BEGIN Data extract

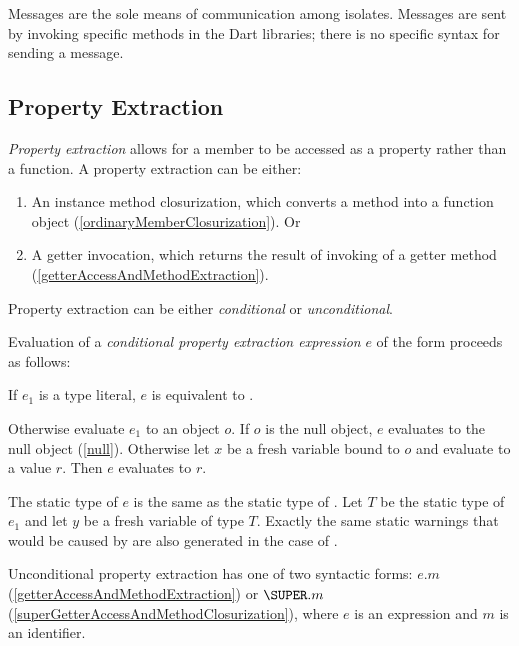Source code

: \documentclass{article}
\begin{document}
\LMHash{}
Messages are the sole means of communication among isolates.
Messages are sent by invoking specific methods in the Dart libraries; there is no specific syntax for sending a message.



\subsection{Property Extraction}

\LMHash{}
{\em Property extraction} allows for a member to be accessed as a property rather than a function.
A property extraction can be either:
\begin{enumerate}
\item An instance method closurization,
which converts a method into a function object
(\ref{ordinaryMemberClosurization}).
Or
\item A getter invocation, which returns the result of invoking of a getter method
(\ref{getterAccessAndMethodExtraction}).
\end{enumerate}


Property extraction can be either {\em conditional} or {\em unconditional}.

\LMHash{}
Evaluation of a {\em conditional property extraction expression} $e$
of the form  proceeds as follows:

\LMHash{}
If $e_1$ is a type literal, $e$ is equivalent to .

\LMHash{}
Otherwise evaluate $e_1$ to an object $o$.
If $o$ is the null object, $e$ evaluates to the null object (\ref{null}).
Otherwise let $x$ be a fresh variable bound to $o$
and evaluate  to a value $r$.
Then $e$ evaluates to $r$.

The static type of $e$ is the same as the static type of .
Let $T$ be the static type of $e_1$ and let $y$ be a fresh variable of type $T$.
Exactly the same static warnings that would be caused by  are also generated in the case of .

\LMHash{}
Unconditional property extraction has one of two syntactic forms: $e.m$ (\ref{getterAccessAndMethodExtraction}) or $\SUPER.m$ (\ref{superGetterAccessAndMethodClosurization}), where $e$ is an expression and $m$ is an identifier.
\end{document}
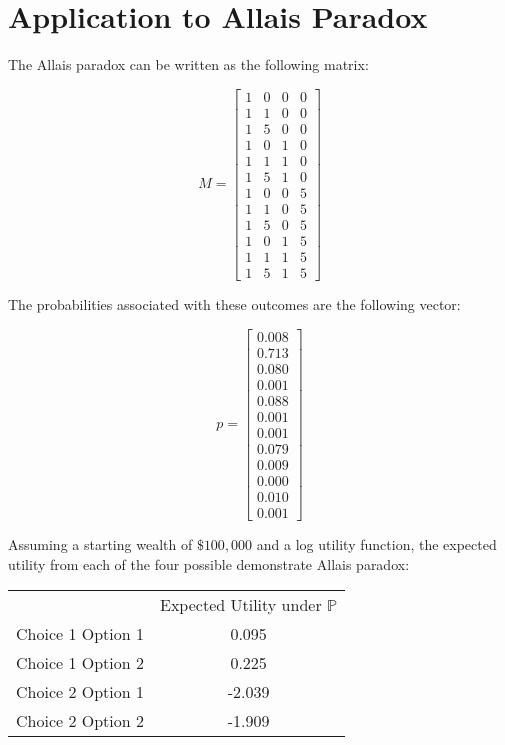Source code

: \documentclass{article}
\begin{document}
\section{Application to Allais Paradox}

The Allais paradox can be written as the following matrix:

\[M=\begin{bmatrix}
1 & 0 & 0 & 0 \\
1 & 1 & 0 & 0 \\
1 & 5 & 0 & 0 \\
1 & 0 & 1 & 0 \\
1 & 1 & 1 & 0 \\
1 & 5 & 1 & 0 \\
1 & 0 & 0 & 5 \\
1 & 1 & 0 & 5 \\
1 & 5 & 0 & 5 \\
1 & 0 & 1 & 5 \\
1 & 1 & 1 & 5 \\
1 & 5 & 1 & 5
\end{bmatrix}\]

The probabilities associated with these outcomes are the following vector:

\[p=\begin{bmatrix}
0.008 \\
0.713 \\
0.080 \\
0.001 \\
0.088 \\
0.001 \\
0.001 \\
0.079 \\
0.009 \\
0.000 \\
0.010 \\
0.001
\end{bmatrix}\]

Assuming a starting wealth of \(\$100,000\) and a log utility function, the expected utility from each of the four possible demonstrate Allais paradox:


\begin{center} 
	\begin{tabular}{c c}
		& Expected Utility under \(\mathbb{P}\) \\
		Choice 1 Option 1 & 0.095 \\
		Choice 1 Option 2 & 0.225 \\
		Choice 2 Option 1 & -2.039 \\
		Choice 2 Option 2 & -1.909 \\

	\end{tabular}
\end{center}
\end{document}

END Data extract

**Problem to solve**
For the string "same", return every line of the data where it appears.

**Result of this task**
The static type of $e$ is the same as the static type of .
Exactly the same static warnings that would be caused by  are also generated in the case of .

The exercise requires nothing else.